## YOUR ASSIGNMENT
With the pictures set aside, return the lines below exactly, beginning at the first and ending at the line containing "#### 3.3 OBJ File Generation".

## Data extracted from a collection
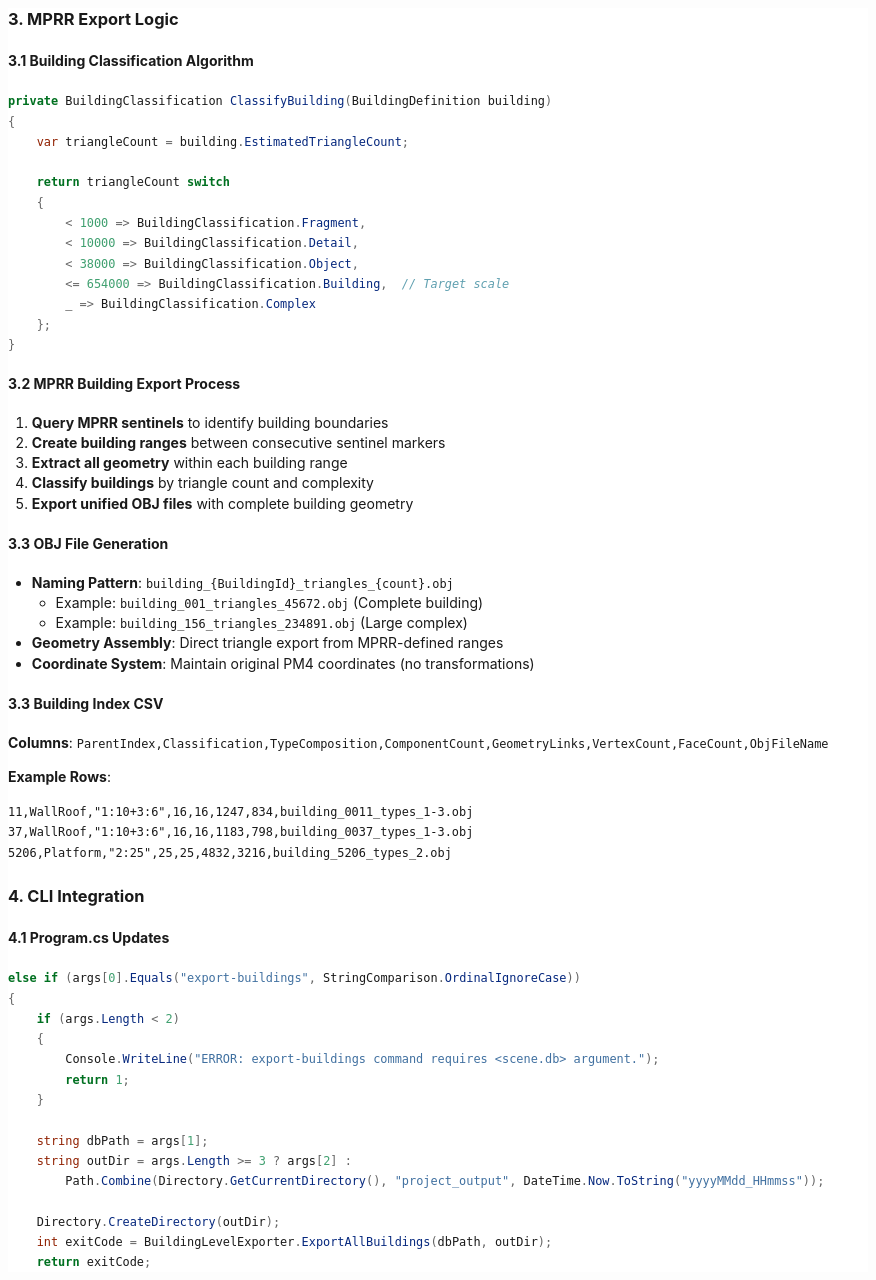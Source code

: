### 3. MPRR Export Logic

#### 3.1 Building Classification Algorithm
```csharp
private BuildingClassification ClassifyBuilding(BuildingDefinition building)
{
    var triangleCount = building.EstimatedTriangleCount;
    
    return triangleCount switch
    {
        < 1000 => BuildingClassification.Fragment,
        < 10000 => BuildingClassification.Detail,
        < 38000 => BuildingClassification.Object,
        <= 654000 => BuildingClassification.Building,  // Target scale
        _ => BuildingClassification.Complex
    };
}
```

#### 3.2 MPRR Building Export Process
1. **Query MPRR sentinels** to identify building boundaries
2. **Create building ranges** between consecutive sentinel markers  
3. **Extract all geometry** within each building range
4. **Classify buildings** by triangle count and complexity
5. **Export unified OBJ files** with complete building geometry

#### 3.3 OBJ File Generation
- **Naming Pattern**: `building_{BuildingId}_triangles_{count}.obj`
  - Example: `building_001_triangles_45672.obj` (Complete building)
  - Example: `building_156_triangles_234891.obj` (Large complex)
- **Geometry Assembly**: Direct triangle export from MPRR-defined ranges
- **Coordinate System**: Maintain original PM4 coordinates (no transformations)

#### 3.3 Building Index CSV
**Columns**: `ParentIndex,Classification,TypeComposition,ComponentCount,GeometryLinks,VertexCount,FaceCount,ObjFileName`

**Example Rows**:
```
11,WallRoof,"1:10+3:6",16,16,1247,834,building_0011_types_1-3.obj
37,WallRoof,"1:10+3:6",16,16,1183,798,building_0037_types_1-3.obj
5206,Platform,"2:25",25,25,4832,3216,building_5206_types_2.obj
```

### 4. CLI Integration

#### 4.1 Program.cs Updates
```csharp
else if (args[0].Equals("export-buildings", StringComparison.OrdinalIgnoreCase))
{
    if (args.Length < 2)
    {
        Console.WriteLine("ERROR: export-buildings command requires <scene.db> argument.");
        return 1;
    }
    
    string dbPath = args[1];
    string outDir = args.Length >= 3 ? args[2] : 
        Path.Combine(Directory.GetCurrentDirectory(), "project_output", DateTime.Now.ToString("yyyyMMdd_HHmmss"));
    
    Directory.CreateDirectory(outDir);
    int exitCode = BuildingLevelExporter.ExportAllBuildings(dbPath, outDir);
    return exitCode;
```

## SOLUTION FOR THIS PROBLEM
Source code

:### 3. MPRR Export Logic

#### 3.1 Building Classification Algorithm
```csharp
private BuildingClassification ClassifyBuilding(BuildingDefinition building)
{
    var triangleCount = building.EstimatedTriangleCount;
    
    return triangleCount switch
    {
        < 1000 => BuildingClassification.Fragment,
        < 10000 => BuildingClassification.Detail,
        < 38000 => BuildingClassification.Object,
        <= 654000 => BuildingClassification.Building,  // Target scale
        _ => BuildingClassification.Complex
    };
}
```

#### 3.2 MPRR Building Export Process
1. **Query MPRR sentinels** to identify building boundaries
2. **Create building ranges** between consecutive sentinel markers  
3. **Extract all geometry** within each building range
4. **Classify buildings** by triangle count and complexity
5. **Export unified OBJ files** with complete building geometry

#### 3.3 OBJ File Generation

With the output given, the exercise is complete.